**Brief**. Quote exactly and only this range of lines in the data below: the line that holds "- **Water Bottles**: Images" to the line that holds "If you’re satisfied", both included.

Collected data:
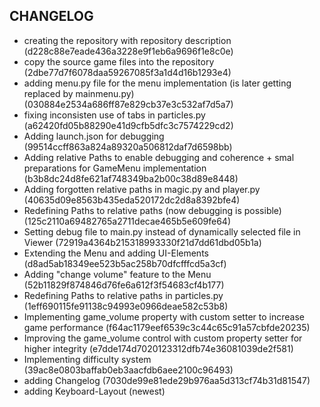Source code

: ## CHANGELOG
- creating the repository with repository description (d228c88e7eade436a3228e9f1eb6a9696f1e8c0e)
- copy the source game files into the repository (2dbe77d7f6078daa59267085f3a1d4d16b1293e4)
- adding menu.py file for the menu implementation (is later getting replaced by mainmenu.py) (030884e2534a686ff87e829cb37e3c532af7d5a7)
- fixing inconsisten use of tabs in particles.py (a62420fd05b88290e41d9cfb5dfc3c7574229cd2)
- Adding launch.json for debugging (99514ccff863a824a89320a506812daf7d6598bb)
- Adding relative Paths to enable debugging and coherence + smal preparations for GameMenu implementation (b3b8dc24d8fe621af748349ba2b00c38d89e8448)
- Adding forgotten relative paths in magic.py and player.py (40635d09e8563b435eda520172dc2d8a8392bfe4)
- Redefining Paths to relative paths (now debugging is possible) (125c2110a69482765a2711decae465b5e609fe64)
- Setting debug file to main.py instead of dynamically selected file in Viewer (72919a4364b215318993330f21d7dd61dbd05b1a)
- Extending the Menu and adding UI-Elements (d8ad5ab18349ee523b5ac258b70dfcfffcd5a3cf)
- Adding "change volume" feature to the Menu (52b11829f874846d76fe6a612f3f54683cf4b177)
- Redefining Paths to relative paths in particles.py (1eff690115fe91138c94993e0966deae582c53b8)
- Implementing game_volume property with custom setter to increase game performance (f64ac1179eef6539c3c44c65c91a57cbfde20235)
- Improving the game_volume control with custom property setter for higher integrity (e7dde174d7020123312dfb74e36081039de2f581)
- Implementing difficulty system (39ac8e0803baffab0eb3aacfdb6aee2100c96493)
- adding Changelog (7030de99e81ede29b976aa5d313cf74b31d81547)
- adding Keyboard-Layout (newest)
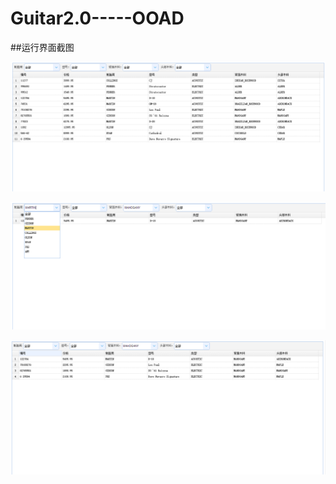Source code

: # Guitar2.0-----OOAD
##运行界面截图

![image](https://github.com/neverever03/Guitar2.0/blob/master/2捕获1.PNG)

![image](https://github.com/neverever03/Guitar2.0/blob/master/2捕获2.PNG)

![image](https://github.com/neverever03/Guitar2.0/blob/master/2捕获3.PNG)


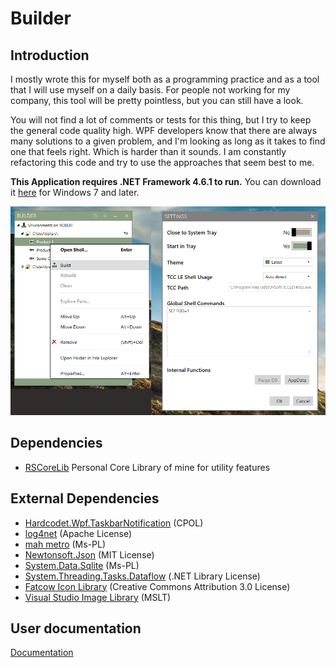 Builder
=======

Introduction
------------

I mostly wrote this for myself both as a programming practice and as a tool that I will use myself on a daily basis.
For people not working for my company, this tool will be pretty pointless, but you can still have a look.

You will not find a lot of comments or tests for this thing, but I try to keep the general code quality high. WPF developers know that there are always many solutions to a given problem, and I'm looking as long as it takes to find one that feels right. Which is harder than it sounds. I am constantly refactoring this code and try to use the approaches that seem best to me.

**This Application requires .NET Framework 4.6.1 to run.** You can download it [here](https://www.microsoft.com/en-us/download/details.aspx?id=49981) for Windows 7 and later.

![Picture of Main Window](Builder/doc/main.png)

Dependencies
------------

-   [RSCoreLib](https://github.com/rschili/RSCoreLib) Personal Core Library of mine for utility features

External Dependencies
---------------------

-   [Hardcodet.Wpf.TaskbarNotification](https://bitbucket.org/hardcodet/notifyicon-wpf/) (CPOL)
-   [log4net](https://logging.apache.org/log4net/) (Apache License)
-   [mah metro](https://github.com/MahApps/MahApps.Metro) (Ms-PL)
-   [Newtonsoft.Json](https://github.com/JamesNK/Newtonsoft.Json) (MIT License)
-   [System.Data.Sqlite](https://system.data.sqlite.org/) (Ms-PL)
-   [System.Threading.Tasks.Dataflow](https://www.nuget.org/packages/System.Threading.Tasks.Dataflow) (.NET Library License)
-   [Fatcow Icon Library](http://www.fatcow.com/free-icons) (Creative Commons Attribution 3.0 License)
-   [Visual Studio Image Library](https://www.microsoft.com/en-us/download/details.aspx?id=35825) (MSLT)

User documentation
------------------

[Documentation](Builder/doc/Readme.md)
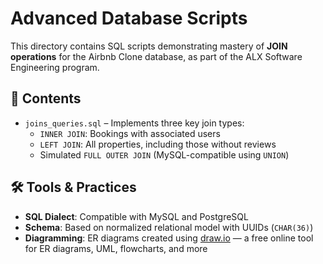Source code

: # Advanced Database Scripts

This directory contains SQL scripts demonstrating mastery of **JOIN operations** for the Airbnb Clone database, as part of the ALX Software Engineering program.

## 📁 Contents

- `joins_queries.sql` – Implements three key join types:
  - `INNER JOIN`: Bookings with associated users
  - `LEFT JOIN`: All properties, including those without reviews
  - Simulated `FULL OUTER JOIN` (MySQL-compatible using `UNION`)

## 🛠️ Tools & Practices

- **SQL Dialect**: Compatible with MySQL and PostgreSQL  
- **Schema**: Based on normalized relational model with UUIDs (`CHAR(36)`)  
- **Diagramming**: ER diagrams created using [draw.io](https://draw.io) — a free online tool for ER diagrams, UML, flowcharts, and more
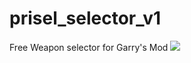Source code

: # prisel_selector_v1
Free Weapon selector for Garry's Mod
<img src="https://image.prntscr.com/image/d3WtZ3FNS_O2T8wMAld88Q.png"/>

---

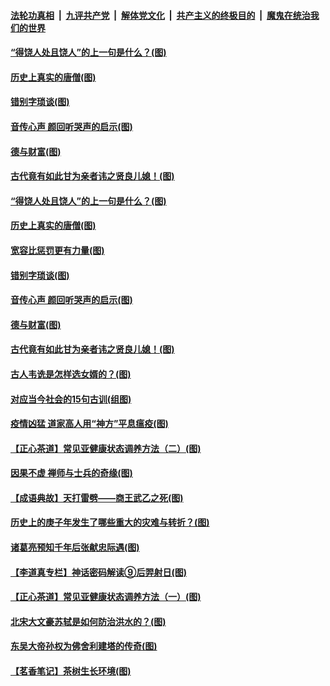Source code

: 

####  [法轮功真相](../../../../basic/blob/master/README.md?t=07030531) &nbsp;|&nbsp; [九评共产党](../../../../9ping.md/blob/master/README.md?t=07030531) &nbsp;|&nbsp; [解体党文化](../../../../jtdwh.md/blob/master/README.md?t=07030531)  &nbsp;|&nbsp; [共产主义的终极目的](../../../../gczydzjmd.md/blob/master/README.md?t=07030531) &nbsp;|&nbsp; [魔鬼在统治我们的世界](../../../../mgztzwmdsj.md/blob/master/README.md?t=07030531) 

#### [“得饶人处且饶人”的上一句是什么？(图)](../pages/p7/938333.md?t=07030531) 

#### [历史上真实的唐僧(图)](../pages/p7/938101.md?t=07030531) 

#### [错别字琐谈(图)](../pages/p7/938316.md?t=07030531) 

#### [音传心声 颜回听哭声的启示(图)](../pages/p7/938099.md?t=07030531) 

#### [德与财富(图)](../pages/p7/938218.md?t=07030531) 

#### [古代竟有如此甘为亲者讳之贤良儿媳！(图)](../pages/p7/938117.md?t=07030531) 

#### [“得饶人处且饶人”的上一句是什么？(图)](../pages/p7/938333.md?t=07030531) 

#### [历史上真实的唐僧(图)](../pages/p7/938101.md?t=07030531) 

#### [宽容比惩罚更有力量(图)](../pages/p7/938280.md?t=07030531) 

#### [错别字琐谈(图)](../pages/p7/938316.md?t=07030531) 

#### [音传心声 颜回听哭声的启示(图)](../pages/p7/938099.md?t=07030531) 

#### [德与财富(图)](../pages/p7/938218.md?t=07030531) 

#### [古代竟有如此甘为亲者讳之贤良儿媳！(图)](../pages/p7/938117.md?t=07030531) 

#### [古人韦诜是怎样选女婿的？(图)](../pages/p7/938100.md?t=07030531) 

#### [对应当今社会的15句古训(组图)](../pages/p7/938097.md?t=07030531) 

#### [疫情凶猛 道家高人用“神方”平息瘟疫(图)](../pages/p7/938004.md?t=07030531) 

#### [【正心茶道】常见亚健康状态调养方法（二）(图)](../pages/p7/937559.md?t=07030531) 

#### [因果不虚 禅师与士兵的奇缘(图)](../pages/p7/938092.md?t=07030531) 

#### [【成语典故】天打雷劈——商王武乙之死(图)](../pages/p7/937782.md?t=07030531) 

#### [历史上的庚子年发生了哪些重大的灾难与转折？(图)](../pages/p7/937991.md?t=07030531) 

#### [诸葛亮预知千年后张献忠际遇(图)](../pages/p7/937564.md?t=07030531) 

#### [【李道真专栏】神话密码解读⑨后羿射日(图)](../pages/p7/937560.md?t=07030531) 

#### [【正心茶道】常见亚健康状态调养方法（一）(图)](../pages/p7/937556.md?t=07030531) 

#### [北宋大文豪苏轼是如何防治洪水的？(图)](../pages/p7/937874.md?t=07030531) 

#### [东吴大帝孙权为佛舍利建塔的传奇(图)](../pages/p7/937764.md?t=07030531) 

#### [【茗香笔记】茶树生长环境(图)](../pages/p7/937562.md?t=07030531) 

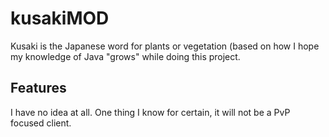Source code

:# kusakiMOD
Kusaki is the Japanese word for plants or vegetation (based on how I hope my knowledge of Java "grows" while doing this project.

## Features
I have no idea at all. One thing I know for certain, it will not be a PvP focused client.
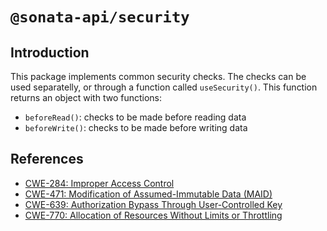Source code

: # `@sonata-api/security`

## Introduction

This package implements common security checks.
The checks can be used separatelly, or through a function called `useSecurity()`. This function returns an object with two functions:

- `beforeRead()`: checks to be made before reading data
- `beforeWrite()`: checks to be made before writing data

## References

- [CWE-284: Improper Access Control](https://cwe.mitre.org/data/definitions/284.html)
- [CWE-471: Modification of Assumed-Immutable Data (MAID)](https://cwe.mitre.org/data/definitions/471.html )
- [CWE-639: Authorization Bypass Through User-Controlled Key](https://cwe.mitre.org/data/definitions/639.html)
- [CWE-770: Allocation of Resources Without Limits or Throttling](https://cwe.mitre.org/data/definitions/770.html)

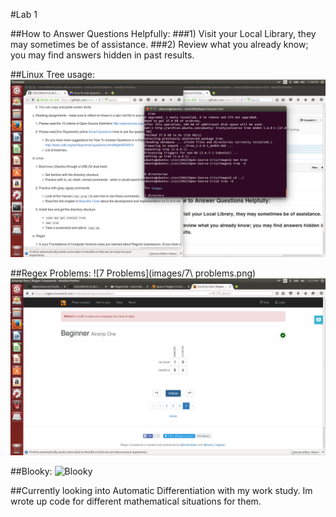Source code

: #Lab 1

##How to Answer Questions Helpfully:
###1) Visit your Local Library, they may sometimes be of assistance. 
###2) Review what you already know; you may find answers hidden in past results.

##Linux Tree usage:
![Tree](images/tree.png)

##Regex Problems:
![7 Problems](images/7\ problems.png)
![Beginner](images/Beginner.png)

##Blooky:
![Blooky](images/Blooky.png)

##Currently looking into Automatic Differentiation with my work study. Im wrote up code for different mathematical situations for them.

* * *

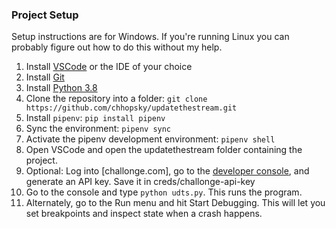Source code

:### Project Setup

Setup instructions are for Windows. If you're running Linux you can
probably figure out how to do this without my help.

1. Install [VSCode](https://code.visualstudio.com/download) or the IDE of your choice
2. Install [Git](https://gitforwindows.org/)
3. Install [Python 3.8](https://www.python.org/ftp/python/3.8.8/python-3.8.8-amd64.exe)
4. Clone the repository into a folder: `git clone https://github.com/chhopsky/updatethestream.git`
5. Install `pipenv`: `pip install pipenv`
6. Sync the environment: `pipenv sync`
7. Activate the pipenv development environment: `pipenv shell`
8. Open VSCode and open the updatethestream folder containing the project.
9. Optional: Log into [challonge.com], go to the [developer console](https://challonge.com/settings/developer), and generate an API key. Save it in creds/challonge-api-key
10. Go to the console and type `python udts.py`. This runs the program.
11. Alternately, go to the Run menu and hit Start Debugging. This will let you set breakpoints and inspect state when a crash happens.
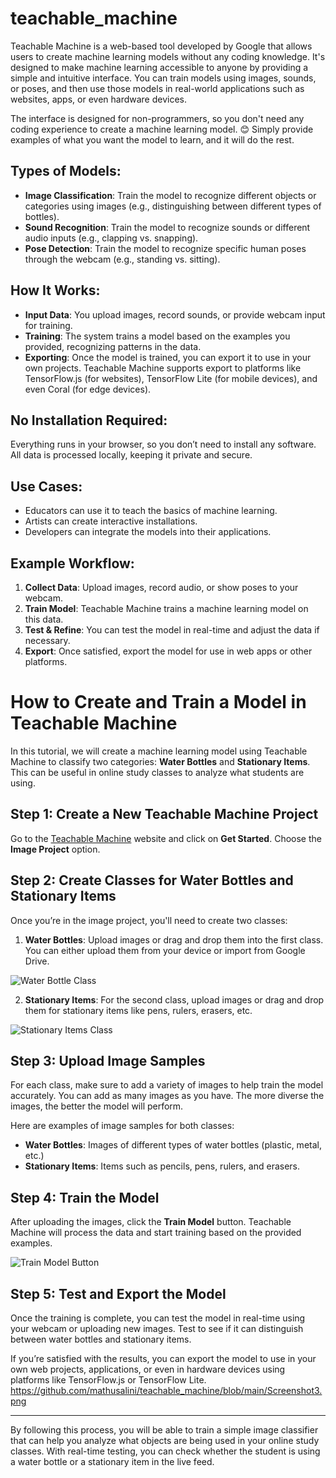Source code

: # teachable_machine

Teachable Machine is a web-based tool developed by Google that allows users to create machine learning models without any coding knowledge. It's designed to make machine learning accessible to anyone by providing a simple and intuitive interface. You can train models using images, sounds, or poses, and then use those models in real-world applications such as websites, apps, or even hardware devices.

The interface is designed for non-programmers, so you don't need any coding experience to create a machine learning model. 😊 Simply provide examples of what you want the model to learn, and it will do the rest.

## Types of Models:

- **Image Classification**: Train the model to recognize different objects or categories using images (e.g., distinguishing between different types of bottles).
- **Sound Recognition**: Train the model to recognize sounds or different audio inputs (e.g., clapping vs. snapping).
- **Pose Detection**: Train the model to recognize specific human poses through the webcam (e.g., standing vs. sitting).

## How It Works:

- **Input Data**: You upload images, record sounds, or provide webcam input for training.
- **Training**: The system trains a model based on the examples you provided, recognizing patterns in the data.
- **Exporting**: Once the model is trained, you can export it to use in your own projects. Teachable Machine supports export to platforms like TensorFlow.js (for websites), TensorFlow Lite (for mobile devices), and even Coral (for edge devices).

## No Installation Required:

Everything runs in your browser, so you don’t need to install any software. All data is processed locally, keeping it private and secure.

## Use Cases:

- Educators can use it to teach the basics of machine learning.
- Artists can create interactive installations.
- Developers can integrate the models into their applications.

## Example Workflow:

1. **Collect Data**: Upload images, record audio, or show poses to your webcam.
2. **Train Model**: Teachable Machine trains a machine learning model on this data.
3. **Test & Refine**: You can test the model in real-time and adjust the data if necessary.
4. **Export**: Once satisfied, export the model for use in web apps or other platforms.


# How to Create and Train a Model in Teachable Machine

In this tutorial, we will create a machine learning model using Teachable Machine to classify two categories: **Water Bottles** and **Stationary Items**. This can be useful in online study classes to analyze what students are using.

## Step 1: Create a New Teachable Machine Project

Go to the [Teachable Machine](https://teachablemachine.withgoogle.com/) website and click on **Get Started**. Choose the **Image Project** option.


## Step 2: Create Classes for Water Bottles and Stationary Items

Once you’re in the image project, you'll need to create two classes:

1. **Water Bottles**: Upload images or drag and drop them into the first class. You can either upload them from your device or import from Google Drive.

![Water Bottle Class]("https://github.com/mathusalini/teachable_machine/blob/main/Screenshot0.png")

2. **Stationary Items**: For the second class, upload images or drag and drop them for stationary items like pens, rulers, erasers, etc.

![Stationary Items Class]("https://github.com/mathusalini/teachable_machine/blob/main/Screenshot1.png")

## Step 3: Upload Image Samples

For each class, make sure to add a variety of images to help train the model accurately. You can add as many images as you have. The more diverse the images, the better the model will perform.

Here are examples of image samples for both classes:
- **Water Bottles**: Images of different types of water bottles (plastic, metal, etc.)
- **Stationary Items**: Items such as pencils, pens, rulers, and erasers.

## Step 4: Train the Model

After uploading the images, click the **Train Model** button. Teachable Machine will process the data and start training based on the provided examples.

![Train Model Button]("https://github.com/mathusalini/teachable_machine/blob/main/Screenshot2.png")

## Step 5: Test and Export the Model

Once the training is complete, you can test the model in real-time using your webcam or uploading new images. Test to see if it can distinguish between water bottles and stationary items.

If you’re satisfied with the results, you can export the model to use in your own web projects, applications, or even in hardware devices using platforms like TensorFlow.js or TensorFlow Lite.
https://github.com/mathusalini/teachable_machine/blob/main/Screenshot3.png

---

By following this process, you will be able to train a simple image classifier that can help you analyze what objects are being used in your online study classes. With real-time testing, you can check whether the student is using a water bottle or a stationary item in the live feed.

**Response for this exercise**.
- **Water Bottles**: Images of different types of water bottles (plastic, metal, etc.)
- **Stationary Items**: Items such as pencils, pens, rulers, and erasers.

## Step 4: Train the Model

After uploading the images, click the **Train Model** button. Teachable Machine will process the data and start training based on the provided examples.

![Train Model Button]("https://github.com/mathusalini/teachable_machine/blob/main/Screenshot2.png")

## Step 5: Test and Export the Model

Once the training is complete, you can test the model in real-time using your webcam or uploading new images. Test to see if it can distinguish between water bottles and stationary items.

If you’re satisfied with the results, you can export the model to use in your own web projects, applications, or even in hardware devices using platforms like TensorFlow.js or TensorFlow Lite.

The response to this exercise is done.